Il y a actuellement un réel besoin pour développer des outils qui permettent (1) d’interroger et de croiser les données acquises en génétique et en -omiques chez les différentes espèces de protéagineux de manière intelligente et efficiente et (2) d’explorer les limites entre synténie structurale et fonctionnelle. Ces outils serviront pour l’amélioration variétale qui doit répondre à de nouveaux enjeux comme le réchauffement climatique et la transition agro-écologique.

Objectifs du stage

Le stage aura pour objectif d’intégrer des données hétérogènes produites pour diverses espèces de légumineuses, dans une base de données de type « graphe » (Neo4j) pour ensuite pouvoir les interroger. Dans un premier temps, le(a) candidat(e) se familiarisera d’une part avec les données sur les légumineuses disponibles au sein de l’équipe ECP et dans la littérature, et d’autre part avec les différentes approches de génomique comparative combinant, entre autres, synténie et alignements. Il(Elle) réalisera ensuite une base pilote sur la thématique de la résistance aux insectes en utilisant un corpus de données multi-espèces produit au laboratoire ainsi que des données complémentaires issues de bases de données publiques. Le but de ce pilote sera principalement orienté vers le transfert de données d’une espèce végétale à l’autre. Ce corpus de données sera constitué à la fois de données acquises (RNA-seq, matrice de variations) et de données à construire par des méthodes bioinformatiques et statistiques (réseau de gènes, QTL, GWAS...). Le(a) candidat(e) devra enfin pouvoir proposer une automatisation de l’insertion des données en base et des visualisations permettant une interrogation accessible et reproductible. Le stage pourrait potentiellement déboucher sur une thèse.

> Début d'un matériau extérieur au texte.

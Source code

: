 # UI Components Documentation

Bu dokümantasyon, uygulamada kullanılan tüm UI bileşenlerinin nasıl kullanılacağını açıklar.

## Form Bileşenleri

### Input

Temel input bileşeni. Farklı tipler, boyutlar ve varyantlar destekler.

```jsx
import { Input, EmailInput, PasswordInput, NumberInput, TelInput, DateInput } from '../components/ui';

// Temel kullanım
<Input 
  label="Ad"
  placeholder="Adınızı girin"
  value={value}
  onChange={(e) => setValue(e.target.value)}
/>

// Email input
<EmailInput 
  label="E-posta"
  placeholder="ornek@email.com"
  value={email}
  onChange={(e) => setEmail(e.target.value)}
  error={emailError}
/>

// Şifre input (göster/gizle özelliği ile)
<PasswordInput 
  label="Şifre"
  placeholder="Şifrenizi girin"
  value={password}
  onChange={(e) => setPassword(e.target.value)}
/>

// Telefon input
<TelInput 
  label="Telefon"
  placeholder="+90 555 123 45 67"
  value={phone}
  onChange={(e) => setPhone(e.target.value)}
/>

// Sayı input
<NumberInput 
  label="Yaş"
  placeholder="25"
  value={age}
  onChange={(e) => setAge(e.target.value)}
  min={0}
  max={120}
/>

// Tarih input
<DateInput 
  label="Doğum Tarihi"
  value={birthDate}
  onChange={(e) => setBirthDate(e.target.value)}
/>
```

L’encadrement scientifique sera assuré par Jonathan Kreplak, ingénieur bioinformaticien et Nadim Tayeh, chargé de recherche en génétique et génomique.

Compétences

Le(a) candidat(e) devra être en cours de Master 2 en bioinformatique et/ou biostatistique et être familier(e) avec un environnement linux. De bonnes notions en biologie végétale, en génomique, en génétique, en transcriptomique, et en biostatistiques sont souhaitées. Les langages de programmation utilisés pourront être adaptés en fonction du(de la) candidat(e) mais une connaissance en R, python et SQL serait appréciée.